Pasados unos quince minutos, una estudiante de derecho que va a mi lado me señala la Sierra Mije y la montaña Zempualtepec, por lo que me indica que ya llegué a mi destino. Desciendo medio despistada, cruzo la calle o mejor la carretera porque el autobús no entra al pueblo. Desde la primera calle empiezo a observar ropa artesanal. Muy despacio camino para quedarme con el paisaje. Fijo la mirada en dos avisos: Depósito Mitla y Mezcal El Famoso, sólo por el colorido y las grandes letras, quizá también porque busco una taquería.
Enfrente de los dos grandes avisos veo una puerta muy ancha, mas propia de un garaje que de una casa, miro hacia dentro y me encuentro con muchas mesas con hombres, mujeres, niños y niñas que platican con cierta tranquilidad; en una esquina, pegada a la entrada dos mujeres arman las tortillas de maíz. Penetro y pregunto a la mujer de claro ascendiente indígena que se encuentra más cerca de la puerta que si allí venden comida, diciendo con mucha inseguridad la última palabra de semejante frase tan corta. Pronto me di cuenta que no, no vendían comida, entonces endulcé la pregunta con “o…essss… una reunión familiar?” a lo que la mujer respondió – Es que nos acaban de traer a un angelito.

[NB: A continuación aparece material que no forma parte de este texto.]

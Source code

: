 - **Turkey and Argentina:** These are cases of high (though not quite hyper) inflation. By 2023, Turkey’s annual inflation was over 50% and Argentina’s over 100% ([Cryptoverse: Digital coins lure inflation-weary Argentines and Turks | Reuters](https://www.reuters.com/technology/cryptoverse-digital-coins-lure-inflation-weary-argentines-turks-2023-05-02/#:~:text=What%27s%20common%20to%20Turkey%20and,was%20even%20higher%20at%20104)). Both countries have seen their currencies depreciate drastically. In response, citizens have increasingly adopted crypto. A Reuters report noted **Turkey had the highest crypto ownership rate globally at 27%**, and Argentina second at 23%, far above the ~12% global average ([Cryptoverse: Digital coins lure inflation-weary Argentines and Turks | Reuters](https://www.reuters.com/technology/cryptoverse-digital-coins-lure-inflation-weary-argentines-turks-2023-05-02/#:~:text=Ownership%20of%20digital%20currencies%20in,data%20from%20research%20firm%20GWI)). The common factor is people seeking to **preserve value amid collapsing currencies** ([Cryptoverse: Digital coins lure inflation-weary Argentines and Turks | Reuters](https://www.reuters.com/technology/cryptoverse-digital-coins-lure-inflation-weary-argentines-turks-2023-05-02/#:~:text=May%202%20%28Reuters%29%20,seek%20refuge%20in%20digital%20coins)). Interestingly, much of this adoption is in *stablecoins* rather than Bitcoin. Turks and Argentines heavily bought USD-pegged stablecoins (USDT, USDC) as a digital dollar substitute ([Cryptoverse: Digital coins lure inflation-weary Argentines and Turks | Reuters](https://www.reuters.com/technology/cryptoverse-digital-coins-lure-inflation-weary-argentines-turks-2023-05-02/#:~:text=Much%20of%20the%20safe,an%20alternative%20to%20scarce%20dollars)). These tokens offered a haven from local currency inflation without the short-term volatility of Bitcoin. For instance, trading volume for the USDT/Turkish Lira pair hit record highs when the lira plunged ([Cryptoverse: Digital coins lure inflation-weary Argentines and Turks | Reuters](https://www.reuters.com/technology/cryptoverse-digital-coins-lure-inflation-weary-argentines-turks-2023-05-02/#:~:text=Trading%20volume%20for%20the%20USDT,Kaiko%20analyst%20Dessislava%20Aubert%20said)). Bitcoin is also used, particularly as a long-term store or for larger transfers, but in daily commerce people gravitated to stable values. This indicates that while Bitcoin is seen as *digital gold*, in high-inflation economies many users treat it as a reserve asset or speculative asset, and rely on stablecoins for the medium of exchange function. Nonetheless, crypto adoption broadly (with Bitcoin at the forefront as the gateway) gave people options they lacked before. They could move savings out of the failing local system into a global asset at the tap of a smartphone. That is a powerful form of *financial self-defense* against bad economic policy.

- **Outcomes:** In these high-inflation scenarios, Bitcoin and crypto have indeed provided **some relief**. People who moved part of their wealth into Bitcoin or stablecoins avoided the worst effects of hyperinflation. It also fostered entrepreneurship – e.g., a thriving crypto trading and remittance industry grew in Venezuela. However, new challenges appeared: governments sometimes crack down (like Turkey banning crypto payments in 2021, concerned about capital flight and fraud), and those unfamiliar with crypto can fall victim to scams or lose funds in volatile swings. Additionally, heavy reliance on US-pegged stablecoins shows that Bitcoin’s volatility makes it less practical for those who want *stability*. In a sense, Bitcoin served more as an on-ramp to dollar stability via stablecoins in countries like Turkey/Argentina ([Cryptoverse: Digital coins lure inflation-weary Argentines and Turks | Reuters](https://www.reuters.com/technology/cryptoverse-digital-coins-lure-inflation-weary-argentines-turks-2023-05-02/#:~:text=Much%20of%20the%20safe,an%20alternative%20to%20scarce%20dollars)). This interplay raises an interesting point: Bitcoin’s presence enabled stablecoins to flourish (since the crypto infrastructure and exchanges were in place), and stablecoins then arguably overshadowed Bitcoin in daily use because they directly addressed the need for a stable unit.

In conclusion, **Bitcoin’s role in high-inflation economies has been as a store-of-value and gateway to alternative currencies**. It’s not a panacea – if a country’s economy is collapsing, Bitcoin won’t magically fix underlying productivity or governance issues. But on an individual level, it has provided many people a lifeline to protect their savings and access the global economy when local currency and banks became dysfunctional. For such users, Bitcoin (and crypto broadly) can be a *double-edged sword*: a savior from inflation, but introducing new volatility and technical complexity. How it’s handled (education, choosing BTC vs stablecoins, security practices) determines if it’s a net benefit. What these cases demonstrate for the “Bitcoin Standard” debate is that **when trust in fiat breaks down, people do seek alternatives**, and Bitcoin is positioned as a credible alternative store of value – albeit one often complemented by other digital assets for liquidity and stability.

Mientras la mujer me respondía un joven corpulento y de cabello muy negro se acercó ofreciendo copitas plásticas con mezcal. Me insistió y lo tomé. La mujer me insistió para que me sentara y recibiera una “tortillita”. Con vergüenza la recibí. La mujer siguió platicando con otra que se acercó y no me enteré de nada. Cuando terminaron su cruce de frases, quien hacia de mi anfitriona me dijo que hablaban en zapoteca. Seguí pendiente de cada movimiento de los asistentes. Todos eran familia, compadres muchos de ellos.
Pregunté si el joven que continuaba ofreciendo mezcal era el padre de la criatura, pero no, era su hermano. Era un niño y tenía tres años recién cumplidos y el médico no dijo de qué había muerto.
Enfrente del lugar donde me encontraba, desde dos salones, uno semioscuros y el otro iluminado con velas, me llamaban. El de la izquierda para que pasase a comer en la mesa familiar y en el de al lado para que viese al angelito. En el gran patio, dos mujeres ataban con hilo flores de bugambilia a ramas de carrizo o bejuco, los niños inflaban globos blancos para que hiciesen parte de los ramos de flores. Los hombres seguían llegando con largos tallos que terminaban de organizar con sus afilados machetes.
Por fin me decidí a pararme de la silla. Cuántas vueltas di en mi cabeza. Hacía mucho tiempo que no me motivaba ver a ningún muerto. En mi infancia era mayor la curiosidad y en la vida adulta pudo más el dolor. Pensé en ese momento que la muerte como parte de la vida no tenía porque doler tanto, además, me encontraba en un país que los muertos eran invitados especiales cada noviembre y las calaveras eran parte de la vida. Me puse de pie y fui directo a ver al angelito. Me pareció que las atenciones tenían que ver no sólo con su hospitalidad sino con alguien que venía a verlo y acompañarlos.
La habitación estaba llena de santos, velas dentro de frascos con arroz, lentejas o frijoles; las flores eran silvestres sin ningún arreglo. Al fondo, el niño envuelto en una sábana blanca, sobre un ataúd blanco. De mi, estaba a una distancia de dos metros, lo ví pálido, sonriente, sin amargura como si estuviese admitiendo una broma de papá. Unos minutos fueron suficientes. Me di la vuelta abracé a su madre y le dije que vendrían días diferentes. Pasé a la habitación que hacía las veces de comedor, les deseé buen provecho y días mejores. Me dirigí al patio, le di la mano a las mujeres que se encontraban en la entrada y con una ligera reverencia me despedí de todos.
Seguí caminando por la larga calle, me detuve en cuanto almacén o tienda vi. Escuché la música de una banda de pueblo. En la esquina aparecieron los músicos como avanzadilla de varios hombres cargando un ataúd, detrás muchas mujeres cargando flores.